8% and Accelerating
Wix reached 8% global CMS market share in 2026, growing 32.6% year-over-year — the fastest growth rate of any major CMS platform. Wix is now larger than Joomla (1.5%), Drupal (1.3%), and Squarespace (3.1%) combined. The no-code platform that developers dismissed as a toy for small businesses is now the third-largest CMS on the web, behind only WordPress (41.9%) and Shopify (7.4%).
The three-platform concentration is striking. WordPress, Shopify, and Wix together control approximately 73% of the CMS market. Every other CMS — Joomla, Drupal, Squarespace, Webflow, Ghost, and hundreds of smaller platforms — shares the remaining 27%. The CMS market is consolidating into a three-horse race, and two of the three are not the open-source platforms that developers traditionally champion.
What Wix's Growth Means
Wix's growth comes primarily from two segments: small businesses that previously used WordPress and decided the maintenance burden was not worth it, and new businesses that skip WordPress entirely. Both segments are making the same calculation: the cost of managing a self-hosted CMS — updates, security patches, hosting configuration, plugin compatibility — exceeds the cost of a managed platform with a monthly fee.
This calculation has shifted because WordPress's costs have increased. The plugin vulnerability epidemic of 2026 — UpdraftPlus, Burst Statistics, Kirki, Ninja Forms — makes WordPress maintenance more expensive and more urgent. Every critical CVE requires immediate attention. Wix abstracts this entirely: the platform handles security, updates, and infrastructure. The site owner's job is content, not infrastructure management.
The Middle Tier Is Disappearing
Joomla at 1.5% and Drupal at 1.3% are in structural decline. Both platforms require developer expertise to deploy and maintain, but they lack the ecosystem scale of WordPress and the managed simplicity of Wix. Organizations that need developer control are choosing modern frameworks (Next.js, Astro, Laravel) that offer better performance, security, and developer experience. Organizations that want simplicity are choosing Wix or Shopify. The middle tier — powerful enough to require developers, but not modern enough to attract them — is being squeezed from both ends.

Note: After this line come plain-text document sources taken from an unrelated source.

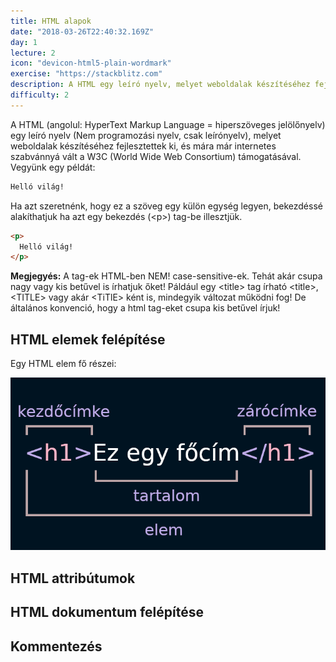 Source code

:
 ```yaml
---
title: HTML alapok
date: "2018-03-26T22:40:32.169Z"
day: 1
lecture: 2
icon: "devicon-html5-plain-wordmark"
exercise: "https://stackblitz.com"
description: A HTML egy leíró nyelv, melyet weboldalak készítéséhez fejlesztettek ki, és mára már internetes szabvánnyá vált a W3C támogatásával.
difficulty: 2
---
```



A HTML (angolul: HyperText Markup Language = hiperszöveges jelölőnyelv) egy leíró nyelv (Nem programozási nyelv, csak leírónyelv), melyet weboldalak készítéséhez fejlesztettek ki, és mára már internetes szabvánnyá vált a W3C (World Wide Web Consortium) támogatásával.
Vegyünk egy példát:

```html
Helló világ!
```

Ha azt szeretnénk, hogy ez a szöveg egy külön egység legyen, bekezdéssé alakíthatjuk ha azt egy bekezdés (&lt;p>) tag-be illesztjük.

```html
<p>
  Helló világ!
</p>
```

<p class="blog-note"><b>Megjegyés:</b> A tag-ek HTML-ben NEM! case-sensitive-ek. Tehát akár csupa nagy vagy kis betűvel is írhatjuk őket! Páldául egy &lt;title> tag írható &lt;title>, &lt;TITLE> vagy akár &lt;TiTlE> ként is, mindegyik változat működni fog! De általános konvenció, hogy a html tag-eket csupa kis betűvel írjuk!</p>

<div class="section-divider-dots"></div>

## HTML elemek felépítése

 
Egy HTML elem fő részei:

![html-elem](./html-elem.png)

## HTML attribútumok


## HTML dokumentum felépítése


## Kommentezés

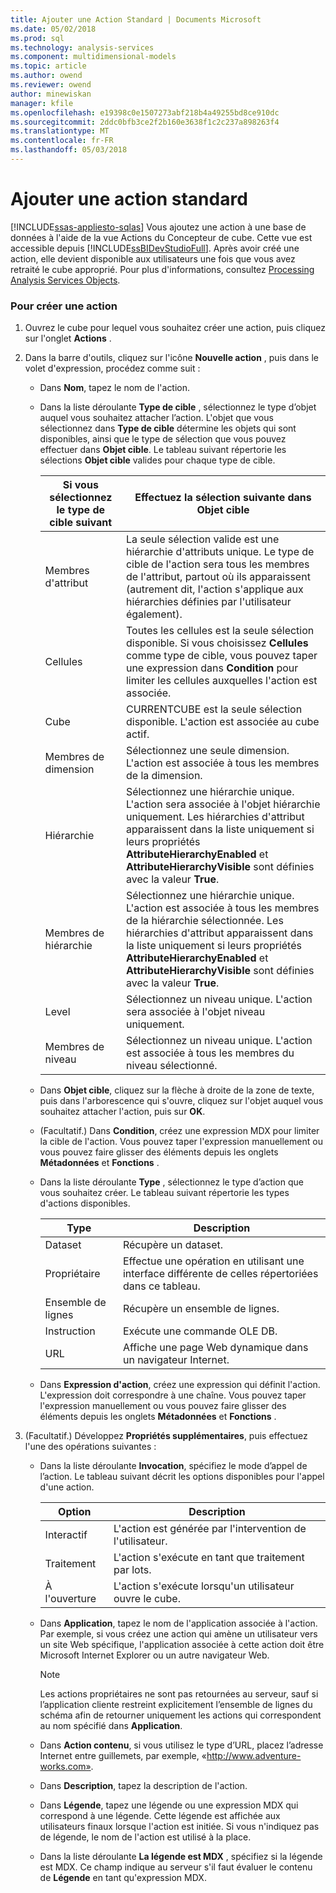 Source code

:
 ```yaml
---
title: Ajouter une Action Standard | Documents Microsoft
ms.date: 05/02/2018
ms.prod: sql
ms.technology: analysis-services
ms.component: multidimensional-models
ms.topic: article
ms.author: owend
ms.reviewer: owend
author: minewiskan
manager: kfile
ms.openlocfilehash: e19398c0e1507273abf218b4a49255bd8ce910dc
ms.sourcegitcommit: 2ddc0bfb3ce2f2b160e3638f1c2c237a898263f4
ms.translationtype: MT
ms.contentlocale: fr-FR
ms.lasthandoff: 05/03/2018
---
```

# <a name="add-a-standard-action"></a>Ajouter une action standard
[!INCLUDE[ssas-appliesto-sqlas](../../includes/ssas-appliesto-sqlas.md)]
  Vous ajoutez une action à une base de données à l'aide de la vue Actions du Concepteur de cube. Cette vue est accessible depuis [!INCLUDE[ssBIDevStudioFull](../../includes/ssbidevstudiofull-md.md)]. Après avoir créé une action, elle devient disponible aux utilisateurs une fois que vous avez retraité le cube approprié. Pour plus d'informations, consultez [Processing Analysis Services Objects](../../analysis-services/multidimensional-models/processing-analysis-services-objects.md).  
  
### <a name="to-create-an-action"></a>Pour créer une action  
  
1.  Ouvrez le cube pour lequel vous souhaitez créer une action, puis cliquez sur l'onglet **Actions** .  
  
2.  Dans la barre d'outils, cliquez sur l'icône **Nouvelle action** , puis dans le volet d'expression, procédez comme suit :  
  
    -   Dans **Nom**, tapez le nom de l'action.  
  
    -   Dans la liste déroulante **Type de cible** , sélectionnez le type d’objet auquel vous souhaitez attacher l’action. L'objet que vous sélectionnez dans **Type de cible** détermine les objets qui sont disponibles, ainsi que le type de sélection que vous pouvez effectuer dans **Objet cible**. Le tableau suivant répertorie les sélections **Objet cible** valides pour chaque type de cible.  
  
        |Si vous sélectionnez le type de cible suivant|Effectuez la sélection suivante dans Objet cible|  
        |---------------------------------------------|---------------------------------------------------|  
        |Membres d'attribut|La seule sélection valide est une hiérarchie d'attributs unique. Le type de cible de l'action sera tous les membres de l'attribut, partout où ils apparaissent (autrement dit, l'action s'applique aux hiérarchies définies par l'utilisateur également).|  
        |Cellules|Toutes les cellules est la seule sélection disponible. Si vous choisissez **Cellules** comme type de cible, vous pouvez taper une expression dans **Condition** pour limiter les cellules auxquelles l'action est associée.|  
        |Cube|CURRENTCUBE est la seule sélection disponible. L'action est associée au cube actif.|  
        |Membres de dimension|Sélectionnez une seule dimension. L'action est associée à tous les membres de la dimension.|  
        |Hiérarchie|Sélectionnez une hiérarchie unique. L'action sera associée à l'objet hiérarchie uniquement. Les hiérarchies d'attribut apparaissent dans la liste uniquement si leurs propriétés **AttributeHierarchyEnabled** et **AttributeHierarchyVisible** sont définies avec la valeur **True**.|  
        |Membres de hiérarchie|Sélectionnez une hiérarchie unique. L'action est associée à tous les membres de la hiérarchie sélectionnée. Les hiérarchies d'attribut apparaissent dans la liste uniquement si leurs propriétés **AttributeHierarchyEnabled** et **AttributeHierarchyVisible** sont définies avec la valeur **True**.|  
        |Level|Sélectionnez un niveau unique. L'action sera associée à l'objet niveau uniquement.|  
        |Membres de niveau|Sélectionnez un niveau unique. L'action est associée à tous les membres du niveau sélectionné.|  
  
    -   Dans **Objet cible**, cliquez sur la flèche à droite de la zone de texte, puis dans l'arborescence qui s'ouvre, cliquez sur l'objet auquel vous souhaitez attacher l'action, puis sur **OK**.  
  
    -   (Facultatif.) Dans **Condition**, créez une expression MDX pour limiter la cible de l'action. Vous pouvez taper l'expression manuellement ou vous pouvez faire glisser des éléments depuis les onglets **Métadonnées** et **Fonctions** .  
  
    -   Dans la liste déroulante **Type** , sélectionnez le type d’action que vous souhaitez créer. Le tableau suivant répertorie les types d'actions disponibles.  
  
        |Type|Description|  
        |----------|-----------------|  
        |Dataset|Récupère un dataset.|  
        |Propriétaire|Effectue une opération en utilisant une interface différente de celles répertoriées dans ce tableau.|  
        |Ensemble de lignes|Récupère un ensemble de lignes.|  
        |Instruction|Exécute une commande OLE DB.|  
        |URL|Affiche une page Web dynamique dans un navigateur Internet.|  
  
    -   Dans **Expression d'action**, créez une expression qui définit l'action. L'expression doit correspondre à une chaîne. Vous pouvez taper l'expression manuellement ou vous pouvez faire glisser des éléments depuis les onglets **Métadonnées** et **Fonctions** .  
  
3.  (Facultatif.) Développez **Propriétés supplémentaires**, puis effectuez l'une des opérations suivantes :  
  
    -   Dans la liste déroulante **Invocation**, spécifiez le mode d’appel de l’action. Le tableau suivant décrit les options disponibles pour l'appel d'une action.  
  
        |Option|Description|  
        |------------|-----------------|  
        |Interactif|L'action est générée par l'intervention de l'utilisateur.|  
        |Traitement|L'action s'exécute en tant que traitement par lots.|  
        |À l'ouverture|L'action s'exécute lorsqu'un utilisateur ouvre le cube.|  
  
    -   Dans **Application**, tapez le nom de l'application associée à l'action. Par exemple, si vous créez une action qui amène un utilisateur vers un site Web spécifique, l'application associée à cette action doit être Microsoft Internet Explorer ou un autre navigateur Web.  
  
        > [!NOTE]  
        >  Les actions propriétaires ne sont pas retournées au serveur, sauf si l’application cliente restreint explicitement l’ensemble de lignes du schéma afin de retourner uniquement les actions qui correspondent au nom spécifié dans **Application**.  
  
    -   Dans **Action contenu**, si vous utilisez le type d’URL, placez l’adresse Internet entre guillemets, par exemple, «http://www.adventure-works.com».  
  
    -   Dans **Description**, tapez la description de l'action.  
  
    -   Dans **Légende**, tapez une légende ou une expression MDX qui correspond à une légende. Cette légende est affichée aux utilisateurs finaux lorsque l'action est initiée. Si vous n'indiquez pas de légende, le nom de l'action est utilisé à la place.  
  
    -   Dans la liste déroulante **La légende est MDX** , spécifiez si la légende est MDX. Ce champ indique au serveur s'il faut évaluer le contenu de **Légende** en tant qu'expression MDX.  
  
  
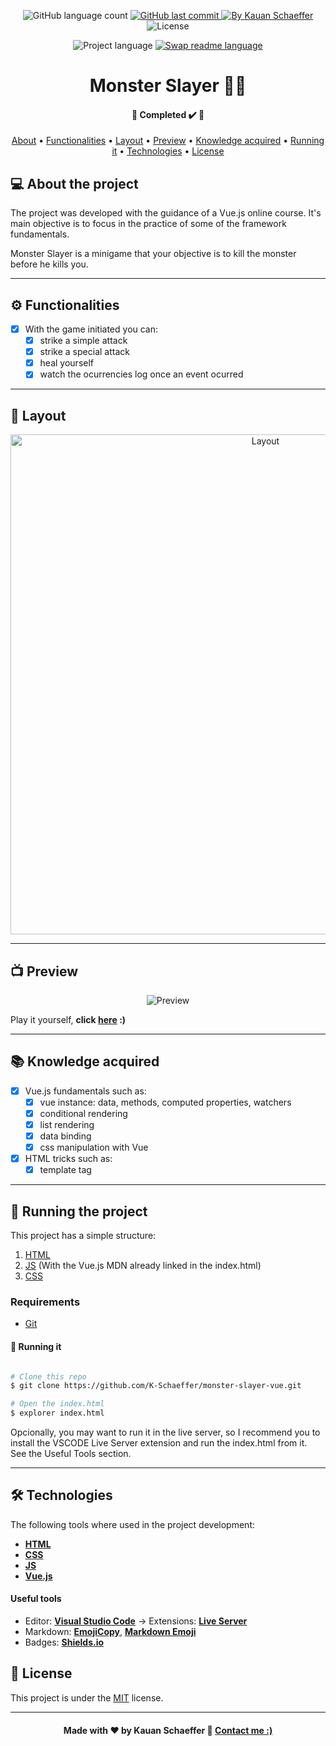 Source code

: <!-- Badges session -->
<p align="center">
  <img alt="GitHub language count" src="https://img.shields.io/github/languages/count/K-Schaeffer/monster-slayer-vue?color=%2304D361">
  
  <a href="https://github.com/K-Schaeffer/monster-slayer-vue/commits/master">
    <img alt="GitHub last commit" src="https://img.shields.io/github/last-commit/K-Schaeffer/monster-slayer-vue">
  </a>
  
  <a href="https://www.linkedin.com/in/k-schaeffer/">
    <img alt="By Kauan Schaeffer" src="https://img.shields.io/badge/Made%20by-Kauan%20Schaeffer-important">
  </a>
  
  <img alt="License" src="https://img.shields.io/badge/license-MIT-brightgreen">  
</p>

<p align="center">
    	<img alt="Project language" src="https://img.shields.io/badge/Project%20Lang-English 🇺🇸-informational">
	<a href="">
    		<img alt="Swap readme language" src="https://img.shields.io/badge/Portuguese%20ReadMe-Not yet-important">
  	</a>

	
</p>

<!--Banner session-->
<h1 align="center">
    Monster Slayer 🧟‍♂️
</h1>

<!--Status session-->
<h4 align="center"> 
	🚧 Completed ✔️ 🚧
</h4>

<!-- Index session-->
<p align="center">
 <a href="#-about-the-project">About</a> •
 <a href="#-functionalities">Functionalities</a> • 
 <a href="#-layout">Layout</a> • 
 <a href="#-preview">Preview</a> • 
 <a href="#-knowledge-acquired">Knowledge acquired</a> • 
 <a href="#-running-the-project">Running it</a> • 
 <a href="#-technologies">Technologies</a> • 
 <a href="#-license">License</a>
</p>

<!--About session-->
## 💻 About the project

The project was developed with the guidance of a Vue.js online course.
It's main objective is to focus in the practice of some of the framework fundamentals.

Monster Slayer is a minigame that your objective is to kill the monster before he kills you.

---

<!--Functionalities session-->
## ⚙️ Functionalities

- [x] With the game initiated you can:
  - [x] strike a simple attack
  - [x] strike a special attack
  - [x] heal yourself
  - [x] watch the ocurrencies log once an event ocurred
  
---

<!--Layout session-->
## 🎨 Layout

<p align="center" style="display: flex; align-items: flex-start; justify-content: center;">
  <img alt="Layout" title="Layout" src=".github/layout.png" width="800px">
</p>

---

<!--Preview session-->
## 📺 Preview

<p align="center">
<img alt="Preview" src=".github/preview.gif">
</p>

Play it yourself, **click [here](https://k-schaeffer.github.io/monster-slayer-vue/) :)**

---

<!--Knowledge session-->
## 📚 Knowledge acquired

- [x] Vue.js fundamentals such as:
  - [x] vue instance: data, methods, computed properties, watchers
  - [x] conditional rendering
  - [X] list rendering 
  - [X] data binding 
  - [X] css manipulation with Vue 

- [x] HTML tricks such as:
  - [x] template tag

---

<!--Running session-->
## 🚀 Running the project

This project has a simple structure:
1. [HTML](/index.html) 
2. [JS](/app.js) (With the Vue.js MDN already linked in the index.html)
3. [CSS](/style.css) 

<!--💡Obs-->

### Requirements

* [Git](https://git-scm.com)

#### 🎲 Running it

```bash

# Clone this repo
$ git clone https://github.com/K-Schaeffer/monster-slayer-vue.git

# Open the index.html 
$ explorer index.html

```

Opcionally, you may want to run it in the live server, so I recommend you to install the VSCODE Live Server extension and run the index.html from it. <br>
See the Useful Tools section.

---

<!--Tecnologies session-->
## 🛠 Technologies

The following tools where used in the project development:

-   **[HTML](https://developer.mozilla.org/pt-BR/docs/Web/HTML)**
-   **[CSS](https://developer.mozilla.org/pt-BR/docs/Web/CSS)**
-   **[JS](https://developer.mozilla.org/pt-BR/docs/Web/JavaScript)**
-   **[Vue.js](https://vuejs.org)**

#### **Useful tools**

-   Editor:  **[Visual Studio Code](https://code.visualstudio.com/)**  → Extensions:  **[Live Server](https://marketplace.visualstudio.com/items?itemName=ritwickdey.LiveServer)**
-   Markdown:  **[EmojiCopy](https://www.emojicopy.com)**,  **[Markdown Emoji](https://gist.github.com/rxaviers/7360908)**
-   Badges:  **[Shields.io](https://shields.io)**



<!--License session-->
## 📝 License

This project is under the [MIT](./LICENSE) license.

---

<!--Bottom session-->
<h4 align=center>Made with ❤️ by Kauan Schaeffer 👋 <a href="https://www.linkedin.com/in/k-schaeffer/">Contact me :)</a></a></h4>
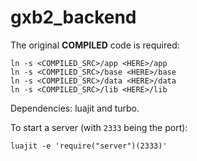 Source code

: # gxb2_backend

The original **COMPILED** code is required:
```
ln -s <COMPILED_SRC>/app <HERE>/app
ln -s <COMPILED_SRC>/base <HERE>/base
ln -s <COMPILED_SRC>/data <HERE>/data
ln -s <COMPILED_SRC>/lib <HERE>/lib
```

Dependencies: luajit and turbo.

To start a server (with `2333` being the port):
```
luajit -e 'require("server")(2333)'
``` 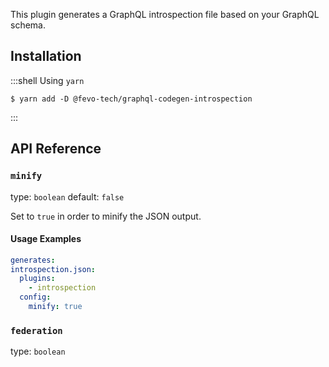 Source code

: This plugin generates a GraphQL introspection file based on your GraphQL schema.

## Installation

:::shell Using `yarn`

    $ yarn add -D @fevo-tech/graphql-codegen-introspection

:::

## API Reference

### `minify`

type: `boolean`
default: `false`

Set to `true` in order to minify the JSON output.

#### Usage Examples

```yml
generates:
introspection.json:
  plugins:
    - introspection
  config:
    minify: true
```

### `federation`

type: `boolean`

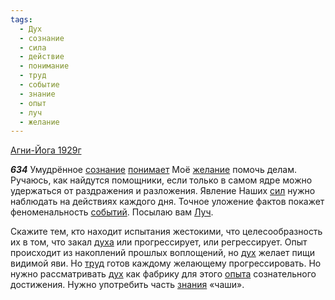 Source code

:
 ```yaml
---
tags:
  - Дух
  - сознание
  - сила
  - действие
  - понимание
  - труд
  - событие
  - знание
  - опыт
  - луч
  - желание
---
```


[Агни-Йога 1929г](https://127.0.0.1:4002/agni/1929)

___634___
Умудрённое [сознание](../../../tags/#сознание) [понимает](../../../tags/#понимание) Моё [желание](../../../tags/#желание) помочь делам. Ручаюсь, как найдутся помощники, если только в самом ядре можно удержаться от раздражения и разложения. Явление Наших [сил](../../../tags/#сила) нужно наблюдать на действиях каждого дня. Точное уложение фактов покажет феноменальность [событий](../../../tags/#событие). Посылаю вам [Луч](../../../tags/#луч).   

Скажите тем, кто находит испытания жестокими, что целесообразность их в том, что закал [духа](../../../tags/#Дух) или прогрессирует, или регрессирует. Опыт происходит из накоплений прошлых воплощений, но [дух](../../../tags/#Дух) желает пищи видимой яви. Но [труд](../../../tags/#труд) готов каждому желающему прогрессировать. Но нужно рассматривать [дух](../../../tags/#Дух) как фабрику для этого [опыта](../../../tags/#опыт) сознательного достижения. Нужно употребить часть [знания](../../../tags/#знание) «чаши».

Squarespace at 3.1% occupies a slightly different position — it competes with Wix in the managed platform segment — but its growth rate is a fraction of Wix's. Webflow has carved a niche among designers but has not achieved mainstream CMS market share. The trajectory is clear: the CMS market is bifurcating into managed platforms (Wix, Shopify, Squarespace) and developer frameworks (Next.js, Astro, Hugo), with legacy CMS platforms (WordPress, Drupal, Joomla) caught in between.
The Framework Migration Calculus
For organizations currently on WordPress, Wix's growth raises an uncomfortable question: if your site's primary purpose is content and lead generation, is a self-managed WordPress installation the right tool? Wix offers comparable functionality for content sites — templates, SEO tools, forms, analytics, e-commerce — without the security liability of 78,000 unaudited plugins, the performance penalty of 36% Core Web Vitals pass rates, and the operational overhead of PHP hosting management.
For organizations that need developer control, custom functionality, and API-first architecture, the answer is not Wix — it is modern frameworks. Next.js for dynamic applications. Astro for content sites. Hugo for documentation and marketing. FastAPI for API services. The common thread is that none of these organizations are choosing WordPress or Drupal in 2026. The decision tree has changed: managed platform for simplicity, modern framework for control. Legacy CMS for neither.
What WebPulse Data Shows
WebPulse's scan data aligns with the market share trends. Among the Tranco top 10,000 websites, WordPress's share is declining while Next.js is rising. Among sites scanned through WebPulse's 'Check Your Site' tool, the most common migration question is 'what should I replace WordPress with?' — not 'which WordPress plugins should I use?' The market is voting with its infrastructure decisions, and the vote is moving away from legacy CMS platforms toward both managed platforms and modern frameworks.